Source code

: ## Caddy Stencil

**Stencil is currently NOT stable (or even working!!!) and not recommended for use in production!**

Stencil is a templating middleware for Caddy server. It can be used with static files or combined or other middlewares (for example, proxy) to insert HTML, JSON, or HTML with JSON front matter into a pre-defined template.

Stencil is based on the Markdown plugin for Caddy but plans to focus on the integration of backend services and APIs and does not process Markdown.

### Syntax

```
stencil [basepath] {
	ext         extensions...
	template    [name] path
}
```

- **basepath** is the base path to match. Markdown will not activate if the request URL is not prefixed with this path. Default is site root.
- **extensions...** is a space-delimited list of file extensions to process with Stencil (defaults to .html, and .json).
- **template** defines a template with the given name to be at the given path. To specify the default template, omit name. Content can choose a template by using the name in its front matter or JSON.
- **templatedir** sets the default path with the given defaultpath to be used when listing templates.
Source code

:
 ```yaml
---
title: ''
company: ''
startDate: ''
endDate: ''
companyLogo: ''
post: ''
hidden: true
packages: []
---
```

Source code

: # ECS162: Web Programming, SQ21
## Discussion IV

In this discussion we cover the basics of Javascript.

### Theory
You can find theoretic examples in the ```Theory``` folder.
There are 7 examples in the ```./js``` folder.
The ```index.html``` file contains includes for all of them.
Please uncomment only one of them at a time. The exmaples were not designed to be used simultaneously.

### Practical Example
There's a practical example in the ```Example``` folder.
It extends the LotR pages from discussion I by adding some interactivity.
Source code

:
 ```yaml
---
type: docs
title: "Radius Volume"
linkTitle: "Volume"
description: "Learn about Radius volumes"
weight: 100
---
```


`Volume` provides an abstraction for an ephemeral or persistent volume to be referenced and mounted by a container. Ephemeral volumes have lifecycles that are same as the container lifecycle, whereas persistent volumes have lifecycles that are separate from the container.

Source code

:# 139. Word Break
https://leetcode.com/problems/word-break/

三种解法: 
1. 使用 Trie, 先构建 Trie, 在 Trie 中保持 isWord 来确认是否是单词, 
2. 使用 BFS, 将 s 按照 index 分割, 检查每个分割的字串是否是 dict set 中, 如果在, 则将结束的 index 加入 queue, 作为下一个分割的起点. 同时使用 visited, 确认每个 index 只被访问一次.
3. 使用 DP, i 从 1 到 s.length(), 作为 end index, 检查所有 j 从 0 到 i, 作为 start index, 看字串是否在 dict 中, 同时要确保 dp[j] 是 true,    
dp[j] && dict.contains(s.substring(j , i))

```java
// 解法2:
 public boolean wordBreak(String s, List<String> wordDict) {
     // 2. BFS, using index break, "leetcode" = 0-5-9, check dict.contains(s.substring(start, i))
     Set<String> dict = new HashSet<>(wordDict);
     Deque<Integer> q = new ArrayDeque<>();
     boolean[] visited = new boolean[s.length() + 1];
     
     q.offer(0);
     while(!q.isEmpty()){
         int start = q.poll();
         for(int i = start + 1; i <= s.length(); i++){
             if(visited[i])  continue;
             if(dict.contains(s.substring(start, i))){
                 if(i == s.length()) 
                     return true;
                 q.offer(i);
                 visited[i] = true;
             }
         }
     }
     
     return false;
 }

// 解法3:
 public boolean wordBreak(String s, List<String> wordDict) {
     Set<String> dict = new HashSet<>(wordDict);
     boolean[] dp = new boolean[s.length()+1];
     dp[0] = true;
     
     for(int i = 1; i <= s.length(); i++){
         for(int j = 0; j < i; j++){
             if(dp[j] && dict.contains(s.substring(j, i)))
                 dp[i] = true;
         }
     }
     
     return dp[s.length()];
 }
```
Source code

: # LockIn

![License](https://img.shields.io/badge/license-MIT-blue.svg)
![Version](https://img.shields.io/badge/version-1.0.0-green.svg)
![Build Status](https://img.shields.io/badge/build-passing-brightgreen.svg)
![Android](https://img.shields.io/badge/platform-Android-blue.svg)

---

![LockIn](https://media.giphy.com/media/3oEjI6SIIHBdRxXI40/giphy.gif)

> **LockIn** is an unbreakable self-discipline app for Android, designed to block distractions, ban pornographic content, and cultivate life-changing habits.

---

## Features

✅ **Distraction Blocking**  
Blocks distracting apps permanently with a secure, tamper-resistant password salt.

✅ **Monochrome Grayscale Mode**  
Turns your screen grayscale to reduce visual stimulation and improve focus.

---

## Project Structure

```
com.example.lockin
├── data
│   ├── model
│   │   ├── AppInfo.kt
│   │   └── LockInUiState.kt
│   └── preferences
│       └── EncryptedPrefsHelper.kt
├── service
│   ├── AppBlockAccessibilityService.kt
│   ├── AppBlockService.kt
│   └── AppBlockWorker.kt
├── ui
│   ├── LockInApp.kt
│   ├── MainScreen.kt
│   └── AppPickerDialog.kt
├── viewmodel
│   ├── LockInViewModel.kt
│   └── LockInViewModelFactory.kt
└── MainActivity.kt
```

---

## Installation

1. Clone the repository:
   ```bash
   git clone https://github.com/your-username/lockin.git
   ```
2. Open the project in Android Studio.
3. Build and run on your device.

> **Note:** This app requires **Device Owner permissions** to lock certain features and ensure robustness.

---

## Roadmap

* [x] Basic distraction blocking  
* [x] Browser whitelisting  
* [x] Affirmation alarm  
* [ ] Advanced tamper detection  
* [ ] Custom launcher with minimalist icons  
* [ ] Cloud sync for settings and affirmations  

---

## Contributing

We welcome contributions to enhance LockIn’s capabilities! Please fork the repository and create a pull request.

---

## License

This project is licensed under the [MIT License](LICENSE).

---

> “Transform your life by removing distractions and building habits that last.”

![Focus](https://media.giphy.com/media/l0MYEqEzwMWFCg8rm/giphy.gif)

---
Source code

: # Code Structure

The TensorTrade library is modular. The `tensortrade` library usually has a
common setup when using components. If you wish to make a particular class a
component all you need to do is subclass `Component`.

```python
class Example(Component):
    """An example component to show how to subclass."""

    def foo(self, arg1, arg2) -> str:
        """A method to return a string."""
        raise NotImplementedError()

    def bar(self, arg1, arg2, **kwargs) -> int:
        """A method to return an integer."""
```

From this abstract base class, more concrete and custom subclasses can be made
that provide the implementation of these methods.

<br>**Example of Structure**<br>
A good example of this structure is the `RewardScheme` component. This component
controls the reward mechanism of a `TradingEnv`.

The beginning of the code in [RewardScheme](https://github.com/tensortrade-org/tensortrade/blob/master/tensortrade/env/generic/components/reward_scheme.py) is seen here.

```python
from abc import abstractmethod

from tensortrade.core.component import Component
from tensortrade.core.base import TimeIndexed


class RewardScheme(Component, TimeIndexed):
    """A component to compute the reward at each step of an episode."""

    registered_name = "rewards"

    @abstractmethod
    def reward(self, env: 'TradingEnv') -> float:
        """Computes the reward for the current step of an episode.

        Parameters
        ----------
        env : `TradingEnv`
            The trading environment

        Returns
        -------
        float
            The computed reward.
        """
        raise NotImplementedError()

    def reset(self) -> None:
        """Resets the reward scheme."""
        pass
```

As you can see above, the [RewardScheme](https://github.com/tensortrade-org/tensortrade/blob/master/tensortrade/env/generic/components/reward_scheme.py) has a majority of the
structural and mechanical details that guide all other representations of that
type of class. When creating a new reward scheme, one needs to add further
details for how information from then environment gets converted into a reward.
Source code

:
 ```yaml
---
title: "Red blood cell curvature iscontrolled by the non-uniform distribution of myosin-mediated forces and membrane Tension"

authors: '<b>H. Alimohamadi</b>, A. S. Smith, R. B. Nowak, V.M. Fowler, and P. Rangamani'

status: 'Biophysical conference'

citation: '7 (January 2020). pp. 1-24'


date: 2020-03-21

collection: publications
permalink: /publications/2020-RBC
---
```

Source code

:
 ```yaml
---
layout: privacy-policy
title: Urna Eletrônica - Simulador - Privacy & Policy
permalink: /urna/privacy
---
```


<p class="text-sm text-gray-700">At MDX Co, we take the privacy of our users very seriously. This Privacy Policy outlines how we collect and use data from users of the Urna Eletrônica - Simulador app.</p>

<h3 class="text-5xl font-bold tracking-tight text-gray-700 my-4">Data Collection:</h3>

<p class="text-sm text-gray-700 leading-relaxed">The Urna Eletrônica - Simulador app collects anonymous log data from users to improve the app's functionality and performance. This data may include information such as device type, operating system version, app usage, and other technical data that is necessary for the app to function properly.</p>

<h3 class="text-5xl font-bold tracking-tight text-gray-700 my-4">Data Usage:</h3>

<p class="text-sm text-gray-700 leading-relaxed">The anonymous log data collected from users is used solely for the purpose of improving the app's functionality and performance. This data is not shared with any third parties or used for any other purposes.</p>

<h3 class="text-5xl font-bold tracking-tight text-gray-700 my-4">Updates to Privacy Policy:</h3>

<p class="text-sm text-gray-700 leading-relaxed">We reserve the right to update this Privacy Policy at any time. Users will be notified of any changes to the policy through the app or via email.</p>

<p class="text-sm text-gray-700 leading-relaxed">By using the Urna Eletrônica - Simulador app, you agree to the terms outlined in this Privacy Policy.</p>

> **What is needed**
Looking only at the data above, say how many of its lines contain the string "Markdown", and nothing more.

> **Written reply**
2